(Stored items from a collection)
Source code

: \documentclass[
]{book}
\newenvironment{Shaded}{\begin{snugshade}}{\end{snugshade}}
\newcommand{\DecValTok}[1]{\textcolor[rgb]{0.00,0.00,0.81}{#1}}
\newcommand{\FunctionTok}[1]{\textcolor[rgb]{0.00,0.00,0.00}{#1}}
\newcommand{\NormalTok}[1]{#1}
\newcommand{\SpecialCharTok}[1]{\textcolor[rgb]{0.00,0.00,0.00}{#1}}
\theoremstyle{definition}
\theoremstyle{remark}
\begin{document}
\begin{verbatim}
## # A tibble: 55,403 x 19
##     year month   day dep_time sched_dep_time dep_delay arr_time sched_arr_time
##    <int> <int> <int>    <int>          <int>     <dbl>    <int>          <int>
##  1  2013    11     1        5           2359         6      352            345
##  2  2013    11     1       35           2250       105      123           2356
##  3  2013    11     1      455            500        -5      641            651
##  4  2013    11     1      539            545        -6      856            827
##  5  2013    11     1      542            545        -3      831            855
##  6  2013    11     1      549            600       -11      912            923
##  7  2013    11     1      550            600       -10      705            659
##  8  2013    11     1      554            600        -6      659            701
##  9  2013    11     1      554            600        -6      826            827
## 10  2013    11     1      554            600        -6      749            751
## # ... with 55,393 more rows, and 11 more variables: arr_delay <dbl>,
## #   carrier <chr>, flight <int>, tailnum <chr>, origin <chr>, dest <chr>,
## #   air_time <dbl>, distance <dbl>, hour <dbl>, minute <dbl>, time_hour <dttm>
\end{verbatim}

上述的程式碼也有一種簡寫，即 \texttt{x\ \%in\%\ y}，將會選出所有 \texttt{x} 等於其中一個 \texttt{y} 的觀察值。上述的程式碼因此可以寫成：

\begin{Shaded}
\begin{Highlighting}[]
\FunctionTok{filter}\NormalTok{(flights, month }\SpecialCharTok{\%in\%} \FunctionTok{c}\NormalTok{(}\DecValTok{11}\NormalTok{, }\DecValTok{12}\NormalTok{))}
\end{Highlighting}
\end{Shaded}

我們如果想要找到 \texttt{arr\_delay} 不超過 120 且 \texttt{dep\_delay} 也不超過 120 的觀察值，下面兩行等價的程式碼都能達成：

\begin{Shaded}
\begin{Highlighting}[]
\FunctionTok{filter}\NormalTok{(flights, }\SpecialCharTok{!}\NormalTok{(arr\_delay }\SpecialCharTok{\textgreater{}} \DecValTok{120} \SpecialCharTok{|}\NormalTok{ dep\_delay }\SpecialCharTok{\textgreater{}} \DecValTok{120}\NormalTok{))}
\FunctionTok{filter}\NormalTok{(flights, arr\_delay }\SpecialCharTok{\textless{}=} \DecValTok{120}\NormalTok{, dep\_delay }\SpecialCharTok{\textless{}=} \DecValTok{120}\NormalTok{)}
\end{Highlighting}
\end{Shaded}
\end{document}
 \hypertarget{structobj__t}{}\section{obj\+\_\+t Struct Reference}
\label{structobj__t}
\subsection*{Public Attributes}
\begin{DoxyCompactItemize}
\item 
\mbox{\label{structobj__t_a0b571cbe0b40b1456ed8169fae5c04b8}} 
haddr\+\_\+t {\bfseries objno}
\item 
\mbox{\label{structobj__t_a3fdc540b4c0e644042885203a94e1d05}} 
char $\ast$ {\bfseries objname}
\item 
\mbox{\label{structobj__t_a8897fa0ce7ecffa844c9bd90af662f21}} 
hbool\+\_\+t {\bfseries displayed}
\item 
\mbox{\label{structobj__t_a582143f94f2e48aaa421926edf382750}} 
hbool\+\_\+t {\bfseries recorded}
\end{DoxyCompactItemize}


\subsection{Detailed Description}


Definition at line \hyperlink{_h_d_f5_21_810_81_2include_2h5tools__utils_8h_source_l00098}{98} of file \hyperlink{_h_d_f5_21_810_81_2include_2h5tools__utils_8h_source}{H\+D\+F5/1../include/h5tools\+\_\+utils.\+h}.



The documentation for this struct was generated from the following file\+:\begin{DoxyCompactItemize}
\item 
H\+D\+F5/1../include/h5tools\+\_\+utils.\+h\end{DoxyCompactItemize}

◆ Your task: Your reply must be one number, namely the count of lines above that hold the string "DoxyCompactItemize".

◆ Task answer: 4